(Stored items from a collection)
• • • • • • •
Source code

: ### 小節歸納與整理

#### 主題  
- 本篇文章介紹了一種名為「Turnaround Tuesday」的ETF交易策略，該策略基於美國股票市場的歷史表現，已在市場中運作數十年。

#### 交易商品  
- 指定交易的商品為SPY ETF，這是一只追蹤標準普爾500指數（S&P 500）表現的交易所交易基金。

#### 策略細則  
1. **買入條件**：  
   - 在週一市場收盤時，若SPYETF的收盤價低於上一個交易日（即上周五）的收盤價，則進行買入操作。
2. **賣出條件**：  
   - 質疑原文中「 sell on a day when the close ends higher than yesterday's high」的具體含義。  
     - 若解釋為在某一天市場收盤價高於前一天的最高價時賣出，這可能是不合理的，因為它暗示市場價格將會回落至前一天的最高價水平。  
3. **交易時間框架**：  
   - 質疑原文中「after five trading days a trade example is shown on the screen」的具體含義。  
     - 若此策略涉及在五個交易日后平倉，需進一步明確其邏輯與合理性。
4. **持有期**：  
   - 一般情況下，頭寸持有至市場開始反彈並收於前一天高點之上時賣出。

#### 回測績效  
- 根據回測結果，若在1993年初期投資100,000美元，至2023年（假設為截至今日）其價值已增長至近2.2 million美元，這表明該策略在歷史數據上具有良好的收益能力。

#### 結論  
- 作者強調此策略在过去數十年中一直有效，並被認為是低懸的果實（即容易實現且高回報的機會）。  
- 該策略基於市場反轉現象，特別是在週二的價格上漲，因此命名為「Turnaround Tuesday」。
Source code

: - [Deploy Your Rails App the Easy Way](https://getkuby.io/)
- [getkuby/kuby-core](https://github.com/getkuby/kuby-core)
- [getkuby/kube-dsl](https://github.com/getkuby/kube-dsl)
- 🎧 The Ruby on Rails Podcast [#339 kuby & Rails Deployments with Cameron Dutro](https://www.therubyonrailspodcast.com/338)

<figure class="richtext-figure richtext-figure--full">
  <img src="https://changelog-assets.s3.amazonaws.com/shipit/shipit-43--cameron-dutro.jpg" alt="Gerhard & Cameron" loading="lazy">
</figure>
• • • • • • •
● **TASK REQUIREMENTS**:
Where the data above reaches the line holding "1. **買入條件**：", begin printing, and stop after the line holding "- 質疑原文中「after five". Each line must be reproduced exactly, with nothing else added.

● **EXERCISE ANSWER**:
1. **買入條件**：  
   - 在週一市場收盤時，若SPYETF的收盤價低於上一個交易日（即上周五）的收盤價，則進行買入操作。
2. **賣出條件**：  
   - 質疑原文中「 sell on a day when the close ends higher than yesterday's high」的具體含義。  
     - 若解釋為在某一天市場收盤價高於前一天的最高價時賣出，這可能是不合理的，因為它暗示市場價格將會回落至前一天的最高價水平。  
3. **交易時間框架**：  
   - 質疑原文中「after five trading days a trade example is shown on the screen」的具體含義。  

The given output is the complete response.